__Provided data__.
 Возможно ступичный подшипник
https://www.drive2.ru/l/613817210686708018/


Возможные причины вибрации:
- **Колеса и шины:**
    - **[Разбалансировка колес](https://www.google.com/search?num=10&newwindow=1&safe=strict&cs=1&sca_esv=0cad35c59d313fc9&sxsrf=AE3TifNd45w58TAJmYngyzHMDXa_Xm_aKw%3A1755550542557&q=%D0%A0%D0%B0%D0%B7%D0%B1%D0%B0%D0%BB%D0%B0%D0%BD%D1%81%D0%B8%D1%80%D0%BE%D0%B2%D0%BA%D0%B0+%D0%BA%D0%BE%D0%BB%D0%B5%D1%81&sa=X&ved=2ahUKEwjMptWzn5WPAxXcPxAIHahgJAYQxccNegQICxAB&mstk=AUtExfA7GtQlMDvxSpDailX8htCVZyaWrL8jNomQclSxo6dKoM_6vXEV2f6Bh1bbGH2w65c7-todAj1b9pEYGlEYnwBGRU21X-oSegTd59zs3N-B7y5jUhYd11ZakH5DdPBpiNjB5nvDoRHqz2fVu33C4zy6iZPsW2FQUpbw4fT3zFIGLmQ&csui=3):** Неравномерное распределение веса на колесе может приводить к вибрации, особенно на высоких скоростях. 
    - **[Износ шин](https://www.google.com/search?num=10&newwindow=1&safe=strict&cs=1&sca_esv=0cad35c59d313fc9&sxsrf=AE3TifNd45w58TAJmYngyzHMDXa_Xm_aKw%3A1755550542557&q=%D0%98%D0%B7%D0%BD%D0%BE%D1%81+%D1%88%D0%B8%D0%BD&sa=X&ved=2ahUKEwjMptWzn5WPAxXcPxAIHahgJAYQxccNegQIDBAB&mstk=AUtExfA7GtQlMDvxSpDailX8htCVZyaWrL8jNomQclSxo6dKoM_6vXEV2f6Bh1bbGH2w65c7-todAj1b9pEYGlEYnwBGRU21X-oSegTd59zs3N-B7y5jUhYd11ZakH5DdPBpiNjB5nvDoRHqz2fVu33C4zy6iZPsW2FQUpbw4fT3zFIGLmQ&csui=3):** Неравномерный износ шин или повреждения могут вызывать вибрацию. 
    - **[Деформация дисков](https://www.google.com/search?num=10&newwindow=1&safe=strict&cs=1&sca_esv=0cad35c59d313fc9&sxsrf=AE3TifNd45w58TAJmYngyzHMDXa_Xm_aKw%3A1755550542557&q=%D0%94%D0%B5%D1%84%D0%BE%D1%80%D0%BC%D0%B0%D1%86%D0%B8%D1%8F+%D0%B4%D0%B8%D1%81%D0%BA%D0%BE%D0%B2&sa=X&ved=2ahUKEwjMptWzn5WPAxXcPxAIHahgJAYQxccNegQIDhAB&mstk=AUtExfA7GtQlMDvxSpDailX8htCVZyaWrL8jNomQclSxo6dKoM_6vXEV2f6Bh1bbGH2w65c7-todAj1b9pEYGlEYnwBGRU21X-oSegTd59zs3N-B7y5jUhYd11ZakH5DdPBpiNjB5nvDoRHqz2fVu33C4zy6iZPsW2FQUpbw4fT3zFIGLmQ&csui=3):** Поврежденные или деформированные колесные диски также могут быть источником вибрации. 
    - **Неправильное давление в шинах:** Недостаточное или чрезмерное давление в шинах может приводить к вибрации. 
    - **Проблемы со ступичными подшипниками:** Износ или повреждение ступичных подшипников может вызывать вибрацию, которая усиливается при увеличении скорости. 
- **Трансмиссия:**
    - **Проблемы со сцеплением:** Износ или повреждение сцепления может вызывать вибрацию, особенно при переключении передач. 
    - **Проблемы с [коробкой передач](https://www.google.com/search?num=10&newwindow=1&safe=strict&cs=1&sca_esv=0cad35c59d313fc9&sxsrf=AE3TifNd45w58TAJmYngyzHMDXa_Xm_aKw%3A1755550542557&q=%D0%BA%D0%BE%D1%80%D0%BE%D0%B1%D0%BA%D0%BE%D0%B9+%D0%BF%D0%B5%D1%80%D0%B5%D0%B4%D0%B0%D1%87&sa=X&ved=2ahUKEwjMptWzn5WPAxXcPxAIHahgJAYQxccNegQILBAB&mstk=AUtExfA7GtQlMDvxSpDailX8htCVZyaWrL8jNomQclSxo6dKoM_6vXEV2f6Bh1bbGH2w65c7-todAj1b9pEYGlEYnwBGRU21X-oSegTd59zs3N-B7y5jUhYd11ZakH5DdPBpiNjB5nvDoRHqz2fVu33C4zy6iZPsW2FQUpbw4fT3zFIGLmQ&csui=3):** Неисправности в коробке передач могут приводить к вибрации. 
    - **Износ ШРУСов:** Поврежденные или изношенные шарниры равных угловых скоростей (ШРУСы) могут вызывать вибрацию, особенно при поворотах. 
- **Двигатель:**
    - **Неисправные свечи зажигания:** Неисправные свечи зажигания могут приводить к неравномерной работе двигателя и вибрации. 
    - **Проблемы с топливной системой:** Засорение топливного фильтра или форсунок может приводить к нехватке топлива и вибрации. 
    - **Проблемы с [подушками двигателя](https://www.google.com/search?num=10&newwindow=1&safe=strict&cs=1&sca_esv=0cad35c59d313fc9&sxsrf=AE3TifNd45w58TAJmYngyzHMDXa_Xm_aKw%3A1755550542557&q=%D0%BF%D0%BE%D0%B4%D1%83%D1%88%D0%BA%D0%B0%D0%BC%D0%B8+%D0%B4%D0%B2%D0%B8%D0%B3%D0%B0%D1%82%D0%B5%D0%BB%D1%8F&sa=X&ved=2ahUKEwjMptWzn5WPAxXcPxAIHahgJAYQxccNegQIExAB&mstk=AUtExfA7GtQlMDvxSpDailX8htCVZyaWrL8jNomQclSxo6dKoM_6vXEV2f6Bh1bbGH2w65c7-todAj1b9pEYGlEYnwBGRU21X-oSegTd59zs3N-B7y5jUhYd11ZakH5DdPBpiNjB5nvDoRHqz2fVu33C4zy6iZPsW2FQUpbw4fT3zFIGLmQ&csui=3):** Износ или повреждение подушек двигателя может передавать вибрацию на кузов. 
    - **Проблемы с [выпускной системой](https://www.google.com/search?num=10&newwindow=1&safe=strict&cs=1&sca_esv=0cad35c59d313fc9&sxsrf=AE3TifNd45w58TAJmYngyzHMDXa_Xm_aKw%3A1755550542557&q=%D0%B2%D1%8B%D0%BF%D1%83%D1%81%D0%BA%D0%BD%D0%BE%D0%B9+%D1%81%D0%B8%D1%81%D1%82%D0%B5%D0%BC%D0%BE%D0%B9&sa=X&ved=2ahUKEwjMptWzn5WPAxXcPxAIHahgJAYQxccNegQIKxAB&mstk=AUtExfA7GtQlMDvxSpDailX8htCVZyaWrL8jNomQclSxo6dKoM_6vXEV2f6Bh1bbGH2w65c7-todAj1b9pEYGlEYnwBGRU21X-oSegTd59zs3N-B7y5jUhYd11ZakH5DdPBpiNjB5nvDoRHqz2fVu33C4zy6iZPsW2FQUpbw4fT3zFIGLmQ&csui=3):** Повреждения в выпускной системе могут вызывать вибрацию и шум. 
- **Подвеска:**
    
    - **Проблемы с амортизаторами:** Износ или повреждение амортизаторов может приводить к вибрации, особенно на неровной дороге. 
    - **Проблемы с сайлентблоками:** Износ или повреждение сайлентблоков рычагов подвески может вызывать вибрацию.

__Task goal__. Write out every entry word for word.

__Answer section__.
 Возможно ступичный подшипник
https://www.drive2.ru/l/613817210686708018/


Возможные причины вибрации:
- **Колеса и шины:**
    - **[Разбалансировка колес](https://www.google.com/search?num=10&newwindow=1&safe=strict&cs=1&sca_esv=0cad35c59d313fc9&sxsrf=AE3TifNd45w58TAJmYngyzHMDXa_Xm_aKw%3A1755550542557&q=%D0%A0%D0%B0%D0%B7%D0%B1%D0%B0%D0%BB%D0%B0%D0%BD%D1%81%D0%B8%D1%80%D0%BE%D0%B2%D0%BA%D0%B0+%D0%BA%D0%BE%D0%BB%D0%B5%D1%81&sa=X&ved=2ahUKEwjMptWzn5WPAxXcPxAIHahgJAYQxccNegQICxAB&mstk=AUtExfA7GtQlMDvxSpDailX8htCVZyaWrL8jNomQclSxo6dKoM_6vXEV2f6Bh1bbGH2w65c7-todAj1b9pEYGlEYnwBGRU21X-oSegTd59zs3N-B7y5jUhYd11ZakH5DdPBpiNjB5nvDoRHqz2fVu33C4zy6iZPsW2FQUpbw4fT3zFIGLmQ&csui=3):** Неравномерное распределение веса на колесе может приводить к вибрации, особенно на высоких скоростях. 
    - **[Износ шин](https://www.google.com/search?num=10&newwindow=1&safe=strict&cs=1&sca_esv=0cad35c59d313fc9&sxsrf=AE3TifNd45w58TAJmYngyzHMDXa_Xm_aKw%3A1755550542557&q=%D0%98%D0%B7%D0%BD%D0%BE%D1%81+%D1%88%D0%B8%D0%BD&sa=X&ved=2ahUKEwjMptWzn5WPAxXcPxAIHahgJAYQxccNegQIDBAB&mstk=AUtExfA7GtQlMDvxSpDailX8htCVZyaWrL8jNomQclSxo6dKoM_6vXEV2f6Bh1bbGH2w65c7-todAj1b9pEYGlEYnwBGRU21X-oSegTd59zs3N-B7y5jUhYd11ZakH5DdPBpiNjB5nvDoRHqz2fVu33C4zy6iZPsW2FQUpbw4fT3zFIGLmQ&csui=3):** Неравномерный износ шин или повреждения могут вызывать вибрацию. 
    - **[Деформация дисков](https://www.google.com/search?num=10&newwindow=1&safe=strict&cs=1&sca_esv=0cad35c59d313fc9&sxsrf=AE3TifNd45w58TAJmYngyzHMDXa_Xm_aKw%3A1755550542557&q=%D0%94%D0%B5%D1%84%D0%BE%D1%80%D0%BC%D0%B0%D1%86%D0%B8%D1%8F+%D0%B4%D0%B8%D1%81%D0%BA%D0%BE%D0%B2&sa=X&ved=2ahUKEwjMptWzn5WPAxXcPxAIHahgJAYQxccNegQIDhAB&mstk=AUtExfA7GtQlMDvxSpDailX8htCVZyaWrL8jNomQclSxo6dKoM_6vXEV2f6Bh1bbGH2w65c7-todAj1b9pEYGlEYnwBGRU21X-oSegTd59zs3N-B7y5jUhYd11ZakH5DdPBpiNjB5nvDoRHqz2fVu33C4zy6iZPsW2FQUpbw4fT3zFIGLmQ&csui=3):** Поврежденные или деформированные колесные диски также могут быть источником вибрации. 
    - **Неправильное давление в шинах:** Недостаточное или чрезмерное давление в шинах может приводить к вибрации. 
    - **Проблемы со ступичными подшипниками:** Износ или повреждение ступичных подшипников может вызывать вибрацию, которая усиливается при увеличении скорости. 
- **Трансмиссия:**
    - **Проблемы со сцеплением:** Износ или повреждение сцепления может вызывать вибрацию, особенно при переключении передач. 
    - **Проблемы с [коробкой передач](https://www.google.com/search?num=10&newwindow=1&safe=strict&cs=1&sca_esv=0cad35c59d313fc9&sxsrf=AE3TifNd45w58TAJmYngyzHMDXa_Xm_aKw%3A1755550542557&q=%D0%BA%D0%BE%D1%80%D0%BE%D0%B1%D0%BA%D0%BE%D0%B9+%D0%BF%D0%B5%D1%80%D0%B5%D0%B4%D0%B0%D1%87&sa=X&ved=2ahUKEwjMptWzn5WPAxXcPxAIHahgJAYQxccNegQILBAB&mstk=AUtExfA7GtQlMDvxSpDailX8htCVZyaWrL8jNomQclSxo6dKoM_6vXEV2f6Bh1bbGH2w65c7-todAj1b9pEYGlEYnwBGRU21X-oSegTd59zs3N-B7y5jUhYd11ZakH5DdPBpiNjB5nvDoRHqz2fVu33C4zy6iZPsW2FQUpbw4fT3zFIGLmQ&csui=3):** Неисправности в коробке передач могут приводить к вибрации. 
    - **Износ ШРУСов:** Поврежденные или изношенные шарниры равных угловых скоростей (ШРУСы) могут вызывать вибрацию, особенно при поворотах. 
- **Двигатель:**
    - **Неисправные свечи зажигания:** Неисправные свечи зажигания могут приводить к неравномерной работе двигателя и вибрации. 
    - **Проблемы с топливной системой:** Засорение топливного фильтра или форсунок может приводить к нехватке топлива и вибрации. 
    - **Проблемы с [подушками двигателя](https://www.google.com/search?num=10&newwindow=1&safe=strict&cs=1&sca_esv=0cad35c59d313fc9&sxsrf=AE3TifNd45w58TAJmYngyzHMDXa_Xm_aKw%3A1755550542557&q=%D0%BF%D0%BE%D0%B4%D1%83%D1%88%D0%BA%D0%B0%D0%BC%D0%B8+%D0%B4%D0%B2%D0%B8%D0%B3%D0%B0%D1%82%D0%B5%D0%BB%D1%8F&sa=X&ved=2ahUKEwjMptWzn5WPAxXcPxAIHahgJAYQxccNegQIExAB&mstk=AUtExfA7GtQlMDvxSpDailX8htCVZyaWrL8jNomQclSxo6dKoM_6vXEV2f6Bh1bbGH2w65c7-todAj1b9pEYGlEYnwBGRU21X-oSegTd59zs3N-B7y5jUhYd11ZakH5DdPBpiNjB5nvDoRHqz2fVu33C4zy6iZPsW2FQUpbw4fT3zFIGLmQ&csui=3):** Износ или повреждение подушек двигателя может передавать вибрацию на кузов. 
    - **Проблемы с [выпускной системой](https://www.google.com/search?num=10&newwindow=1&safe=strict&cs=1&sca_esv=0cad35c59d313fc9&sxsrf=AE3TifNd45w58TAJmYngyzHMDXa_Xm_aKw%3A1755550542557&q=%D0%B2%D1%8B%D0%BF%D1%83%D1%81%D0%BA%D0%BD%D0%BE%D0%B9+%D1%81%D0%B8%D1%81%D1%82%D0%B5%D0%BC%D0%BE%D0%B9&sa=X&ved=2ahUKEwjMptWzn5WPAxXcPxAIHahgJAYQxccNegQIKxAB&mstk=AUtExfA7GtQlMDvxSpDailX8htCVZyaWrL8jNomQclSxo6dKoM_6vXEV2f6Bh1bbGH2w65c7-todAj1b9pEYGlEYnwBGRU21X-oSegTd59zs3N-B7y5jUhYd11ZakH5DdPBpiNjB5nvDoRHqz2fVu33C4zy6iZPsW2FQUpbw4fT3zFIGLmQ&csui=3):** Повреждения в выпускной системе могут вызывать вибрацию и шум. 
- **Подвеска:**
    
    - **Проблемы с амортизаторами:** Износ или повреждение амортизаторов может приводить к вибрации, особенно на неровной дороге. 
    - **Проблемы с сайлентблоками:** Износ или повреждение сайлентблоков рычагов подвески может вызывать вибрацию.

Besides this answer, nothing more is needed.